## MATERIALS PROVIDED
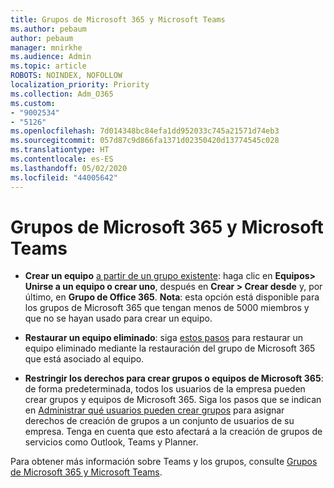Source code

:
 ```yaml
---
title: Grupos de Microsoft 365 y Microsoft Teams
ms.author: pebaum
author: pebaum
manager: mnirkhe
ms.audience: Admin
ms.topic: article
ROBOTS: NOINDEX, NOFOLLOW
localization_priority: Priority
ms.collection: Adm_O365
ms.custom:
- "9002534"
- "5126"
ms.openlocfilehash: 7d014348bc84efa1dd952033c745a21571d74eb3
ms.sourcegitcommit: 057d87c9d866fa1371d02350420d13774545c028
ms.translationtype: HT
ms.contentlocale: es-ES
ms.lasthandoff: 05/02/2020
ms.locfileid: "44005642"
---
```

# <a name="microsoft-teams-and-microsoft-365-groups"></a>Grupos de Microsoft 365 y Microsoft Teams

- **Crear un equipo** [a partir de un grupo existente](https://support.microsoft.com/es-ES/office/create-a-team-from-an-existing-group-24ec428e-40d7-4a1a-ab87-29be7d145865):  haga clic en **Equipos> Unirse a un equipo o crear uno**, después en **Crear  > Crear desde** y, por último, en **Grupo de Office 365**. **Nota**: esta opción está disponible para los grupos de Microsoft 365 que tengan menos de 5000 miembros y que no se hayan usado para crear un equipo.

- **Restaurar un equipo eliminado**: siga [estos pasos](https://docs.microsoft.com/microsoftteams/archive-or-delete-a-team#restore-a-deleted-team) para restaurar un equipo eliminado mediante la restauración del grupo de Microsoft 365 que está asociado al equipo.

- **Restringir los derechos para crear grupos o equipos de Microsoft 365**: de forma predeterminada, todos los usuarios de la empresa pueden crear grupos y equipos de Microsoft 365.  Siga los pasos que se indican en [Administrar qué usuarios pueden crear grupos](https://support.office.com/article/Manage-who-can-create-Office-365-Groups-4c46c8cb-17d0-44b5-9776-005fced8e618) para asignar derechos de creación de grupos a un conjunto de usuarios de su empresa. Tenga en cuenta que esto afectará a la creación de grupos de servicios como Outlook, Teams y Planner.

Para obtener más información sobre Teams y los grupos, consulte [Grupos de Microsoft 365 y Microsoft Teams](https://docs.microsoft.com/microsoftteams/office-365-groups).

## EXERCISE AIM
Every line that includes "docs" must be copied from the material above.

## RESPONSE BOX
- **Restaurar un equipo eliminado**: siga [estos pasos](https://docs.microsoft.com/microsoftteams/archive-or-delete-a-team#restore-a-deleted-team) para restaurar un equipo eliminado mediante la restauración del grupo de Microsoft 365 que está asociado al equipo.
Para obtener más información sobre Teams y los grupos, consulte [Grupos de Microsoft 365 y Microsoft Teams](https://docs.microsoft.com/microsoftteams/office-365-groups).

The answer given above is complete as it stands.